I'm NOT gonna talk about Sarah Palin
except for this:The cynicism of a party that would put a woman on the ticket because presumably anyone with a vagina will vote for her, rather than for a candidate whose policies actually address the real concerns of women (healthcare, endless war, education, poverty, reproductive freedom) is simply staggering to me. And I thought I was pretty much bottomed out on some of the slimy tactics of *some* representatives of the party (illegal wiretapping, political litmus tests, illegal and immoral incarceration, pre-emptive war, etc., etc., etc.). I propose that the bumper stickers say "McCain/Vagina 2008"--since that's the premise under which she was added to the ticket.
And this: How is it possible for any commentator to, with a straight face, criticize Obama as excessively "rhetorical" in his platform (i.e., not enough substance) AND to accept Palin's "rhetorical" claims that she is prepared for the (Vice)Presidency simply because she says she is. WTF?????
Okay, and this: IF McCain is elected, it will be proof dispositive that Americans prefer rhetorical nostalgia over the survival of the species. We cannot and dare not spend another cycle of politics led by someone who believes his own mad fantasy of the America that--if it ever even existed--is long, long gone. When will we reach the limits of our nostalgic fantasies that we can continue to burn oil, kill people in order to burn oil, destroy the very earth that provides our existence, and see ourselves as an invincible force of good despite overwhelming evidence to the contrary? Snap the fuck OUT OF IT, people.

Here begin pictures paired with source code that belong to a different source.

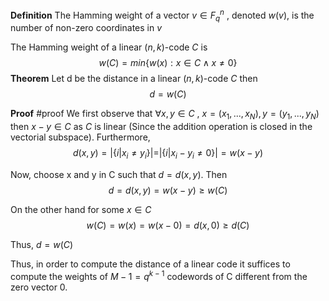 
**Definition**
The Hamming weight of a vector $v ∈ F_{q}^n$ , denoted $w (v)$, is the number of non-zero coordinates in $v$

The Hamming weight of a linear $(n, k)$-code $C$ is
$$w(C)=min\{w(x):x\in C\wedge x\neq0\}$$
**Theorem**
Let d be the distance in a linear $(n, k)$-code $C$ then
$$d = w (C)$$

**Proof** #proof 
We first observe that $∀x , y ∈ C$ , $x = (x_{1} , . . . , x_{N} ), y = (y_{1} , . . . , y_{N} )$ then $x − y ∈ C$ as $C$ is linear (Since the addition operation is closed in the vectorial subspace). Furthermore,
$$d(x,y)=|\{i|x_i\neq y_i\}|=|\{i|x_i-y_i\neq0\}|=w(x-y)$$

Now, choose x and y in C such that $d = d(x , y)$. Then
$$d=d(x,y)=w(x-y)\geq w(C)$$

On the other hand for some $x ∈ C$
$$w(C)=w(x)=w(x-0)=d(x,0)\geq d(C)$$

Thus, $d = w (C)$

Thus, in order to compute the distance of a linear code it suffices to compute the weights of $M − 1 = q^{k − 1}$ codewords of C different from the zero vector $0$.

Labels: election-year rant, world gone mad
6 Comments:
Amen.
Ditto.
Thanks for saying what has been stuck in my throat since she was chosen.
:) i love you. had to delurk to say that lol.
Amen indeed.
And this: in discussing the debate, again (because we are slow this way), my husband today observed that since nobody told her in the debate prep to cool it with the winking, they essentially approved this. I.e. she unquestionably represents the complete moral bankruptcy of the Republican party. We knew that, of course, but now we have (rather seriously nausea-inducing) proof.
The bumper sticker would have to say "McCain/vajayjay 2008" since "nice" girls don't know what a vagina is and wouldn't be able to read a bumper sticker with the real word on it.